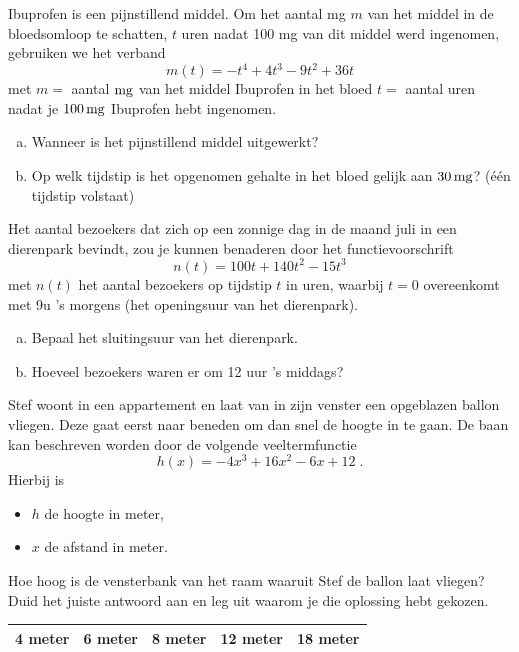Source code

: \documentclass[12pt,twoside,a4paper]{article}
\begin{document}
\begin{oefening}
Ibuprofen is een pijnstillend middel.  Om het aantal mg $m$ van het middel in de bloedsomloop te schatten, $t$ uren nadat 100 mg van dit middel werd ingenomen, gebruiken we het verband
$$m(t)=-t^4+4t^3-9t^2+36t$$
met $m =$ aantal $\mg$ van het middel Ibuprofen in het bloed $t = $ aantal uren nadat je $100 \mg$ Ibuprofen hebt ingenomen.
\begin{enumerate}[(a)]
  \item Wanneer is het pijnstillend middel uitgewerkt?
  \item Op welk tijdstip is het opgenomen gehalte in het bloed gelijk aan $30 \mg$? (één tijdstip volstaat)
\end{enumerate}
\end{oefening}

\begin{oefening}
Het aantal bezoekers dat zich op een zonnige dag in de maand juli in een dierenpark bevindt, zou je kunnen benaderen door het functievoorschrift
$$n(t)=100t+140t^2-15t^3$$
met $n(t)$ het aantal bezoekers op tijdstip $t$ in uren, waarbij $t=0$ overeenkomt met 9u 's morgens (het openingsuur van het dierenpark).
\begin{enumerate}[(a)]
  \item Bepaal het sluitingsuur van het dierenpark.
  \item Hoeveel bezoekers waren er om 12 uur 's middags?
\end{enumerate}
\end{oefening}

\begin{oefening}
Stef woont in een appartement en laat van in zijn venster een opgeblazen ballon vliegen.  Deze gaat eerst naar beneden om dan snel de hoogte in te gaan.  De baan kan beschreven worden door de volgende veeltermfunctie
$$h(x)=-4x^3+16x^2-6x+12\;.$$
Hierbij is
\begin{itemize}
  \item $h$ de hoogte in meter,
  \item $x$ de afstand in meter.
\end{itemize}
Hoe hoog is de vensterbank van het raam waaruit Stef de ballon laat vliegen? Duid het juiste antwoord aan en leg uit waarom je die oplossing hebt gekozen.\\
\begin{center}
  \begin{tabular}{|ccccc|}
  \hline
  4 meter & 6 meter & 8 meter & 12 meter & 18 meter\\[0.2cm]
  \hline
  \end{tabular}
\end{center}
\end{oefening}
\end{document}
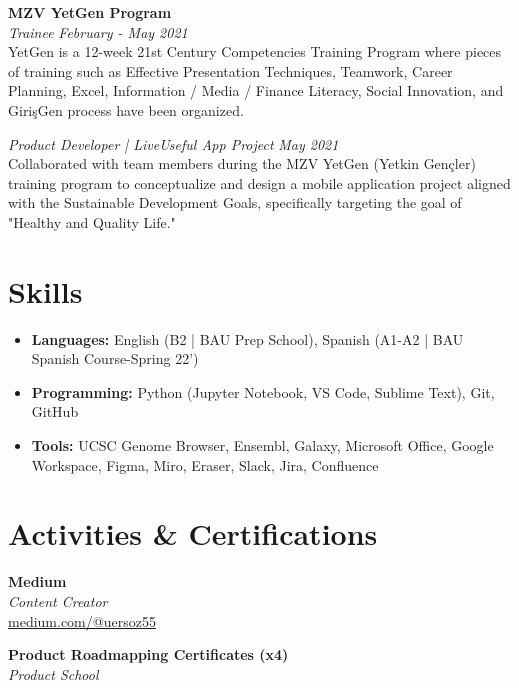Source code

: \documentclass[a4paper,10pt]{article}
\newcommand{\sepspace}{\noindent\makebox[\linewidth]{\rule{\textwidth}{0.4pt}}}
\begin{document}
\noindent\textbf{MZV YetGen Program} \\
\textit{Trainee} \hfill \textit{February - May 2021} \\
YetGen is a 12-week 21st Century Competencies Training Program where pieces of training such as Effective Presentation Techniques, Teamwork, Career Planning, Excel, Information / Media / Finance Literacy, Social Innovation, and GirişGen process have been organized.

\vspace{0.3cm}

\noindent\textit{Product Developer | LiveUseful App Project} \hfill \textit{May 2021} \\
Collaborated with team members during the MZV YetGen (Yetkin Gençler) training program to conceptualize and design a mobile application project aligned with the Sustainable Development Goals, specifically targeting the goal of "Healthy and Quality Life."

\sepspace

\section*{Skills}
\begin{itemize}[noitemsep]
    \item \textbf{Languages:} English (B2 | BAU Prep School), Spanish (A1-A2 | BAU Spanish Course-Spring 22')
    \item \textbf{Programming:} Python (Jupyter Notebook, VS Code, Sublime Text), Git, GitHub
    \item \textbf{Tools:} UCSC Genome Browser, Ensembl, Galaxy, Microsoft Office, Google Workspace, Figma, Miro, Eraser, Slack, Jira, Confluence
\end{itemize}

\sepspace

\section*{Activities \& Certifications}
\noindent\textbf{Medium} \\
\textit{Content Creator} \\
\href{https://medium.com/@uersoz55}{medium.com/@uersoz55}

\vspace{0.3cm}


\noindent\textbf{Product Roadmapping Certificates (x4)} \\
\textit{Product School}
\end{document}
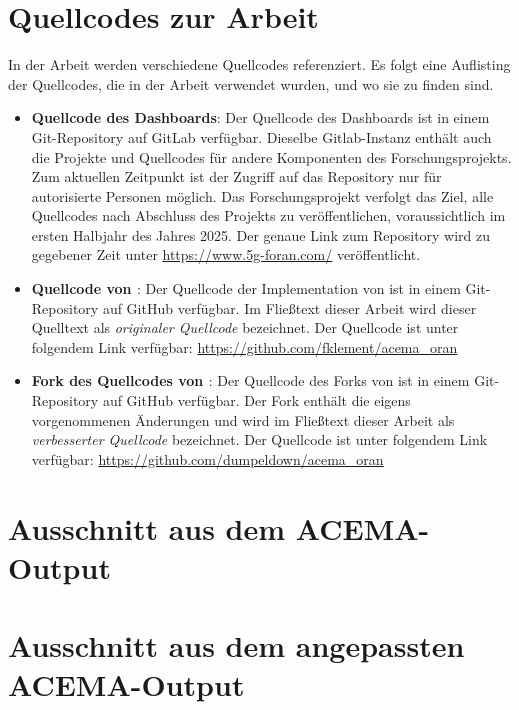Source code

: \chapter{Quellcodes zur Arbeit}
\label{app:sourcecode}
In der Arbeit werden verschiedene Quellcodes referenziert. Es folgt eine Auflisting der Quellcodes, die in der Arbeit verwendet wurden, und wo sie zu finden sind.
\begin{itemize}
    \item \textbf{Quellcode des Dashboards}: Der Quellcode des Dashboards ist in einem Git-Repository auf GitLab verfügbar. Dieselbe Gitlab-Instanz enthält auch die Projekte und Quellcodes für andere Komponenten des Forschungsprojekts. Zum aktuellen Zeitpunkt ist der Zugriff auf das Repository nur für autorisierte Personen möglich. Das Forschungsprojekt verfolgt das Ziel, alle Quellcodes nach Abschluss des Projekts zu veröffentlichen, voraussichtlich im ersten Halbjahr des Jahres 2025. Der genaue Link zum Repository wird zu gegebener Zeit unter \url{https://www.5g-foran.com/} veröffentlicht.
    \item \textbf{Quellcode von \citeauthor{klementSecuring6GTransition2024}}: Der Quellcode der Implementation von \citeauthor{klementSecuring6GTransition2024} ist in einem Git-Repository auf GitHub verfügbar. Im Fließtext dieser Arbeit wird dieser Quelltext als \textit{originaler Quellcode} bezeichnet. Der Quellcode ist unter folgendem Link verfügbar: \url{https://github.com/fklement/acema_oran}
    \item \textbf{Fork des Quellcodes von \citeauthor{klementSecuring6GTransition2024}}: Der Quellcode des Forks von \citeauthor{klementSecuring6GTransition2024} ist in einem Git-Repository auf GitHub verfügbar. Der Fork enthält die eigens vorgenommenen Änderungen und wird im Fließtext dieser Arbeit als \textit{verbesserter Quellcode} bezeichnet. Der Quellcode ist unter folgendem Link verfügbar: \url{https://github.com/dumpeldown/acema_oran}
\end{itemize}


\chapter{Ausschnitt aus dem ACEMA-Output}
\label{app:acema-output}

\restoregeometry
\chapter{Ausschnitt aus dem angepassten ACEMA-Output}
\label{app:acema-output-small}

\restoregeometry

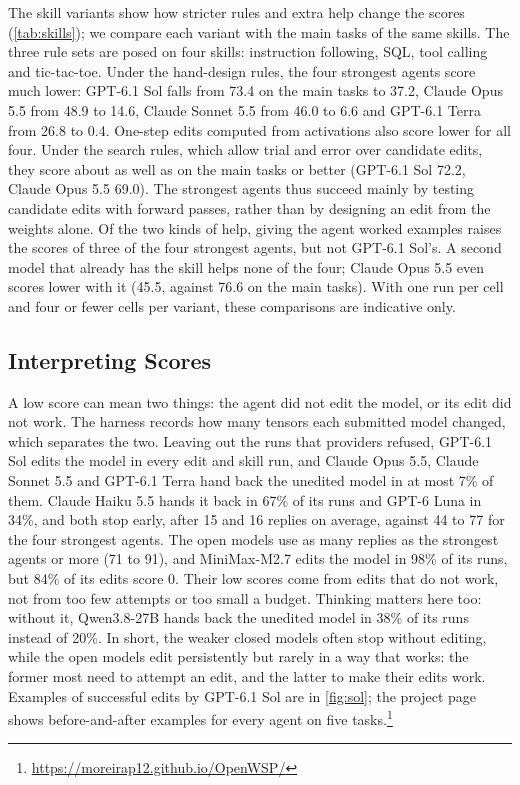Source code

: \documentclass[11pt]{article}
\begin{document}
The skill variants show how stricter rules and extra help change the scores (\cref{tab:skills});
we compare each variant with the main tasks of the same skills. The three rule sets are posed on
four skills: instruction following, SQL, tool calling and tic-tac-toe. Under the hand-design
rules, the four strongest agents score much lower: GPT-6.1 Sol falls from 73.4 on the main tasks
to 37.2, Claude Opus 5.5 from 48.9 to 14.6, Claude Sonnet 5.5 from 46.0 to 6.6 and GPT-6.1 Terra
from 26.8 to 0.4. One-step edits computed from activations also score lower for all four. Under
the search rules, which allow trial and error over candidate edits, they score about as well as
on the main tasks or better (GPT-6.1 Sol 72.2, Claude Opus 5.5 69.0). The strongest agents thus
succeed mainly by testing candidate edits with forward passes, rather than by designing an edit
from the weights alone. Of the two kinds of help, giving the agent worked examples raises the
scores of three of the four strongest agents, but not GPT-6.1 Sol's. A second model that already has the skill helps none of the four; Claude Opus 5.5 even
scores lower with it (45.5, against 76.6 on the main tasks). With one run per cell and four or
fewer cells per variant, these comparisons are indicative only.

\subsection{Interpreting Scores}\label{sec:analysis}
{  %
A low score can mean two things: the agent did not edit the model, or its edit did not work. The
harness records how many tensors each submitted model changed, which separates the two. Leaving
out the runs that providers refused, GPT-6.1 Sol edits the model in every edit and skill run, and
Claude Opus 5.5, Claude Sonnet 5.5 and GPT-6.1 Terra hand back the unedited model in at most 7\%
of them. Claude Haiku 5.5 hands it back in 67\% of its runs and GPT-6 Luna in 34\%, and both stop
early, after 15 and 16 replies on average, against 44 to 77 for the four strongest agents. The open
models use as many replies as the strongest agents or more (71 to 91), and MiniMax-M2.7 edits the
model in 98\% of its runs, but 84\% of its edits score 0. Their low scores come from edits that do
not work, not from too few attempts or too small a budget. Thinking matters here too: without it,
Qwen3.8-27B hands back the unedited model in 38\% of its runs instead of 20\%. In short, the weaker closed models
often stop without editing, while the open models edit persistently but rarely in a way that
works: the former most need to attempt an edit, and the latter to make their edits work.
Examples of successful edits by GPT-6.1 Sol are in \cref{fig:sol}; the project page shows before-and-after
examples for every agent on five tasks.\footnote{\url{https://moreirap12.github.io/OpenWSP/}}\par}
\end{document}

-*-*-

» Work order
Every line of the material that holds "Product" should be copied out as the answer.

» Expected answer
\noindent\textit{Product Developer | LiveUseful App Project} \hfill \textit{May 2021} \\
\noindent\textbf{Product Roadmapping Certificates (x4)} \\
\textit{Product School}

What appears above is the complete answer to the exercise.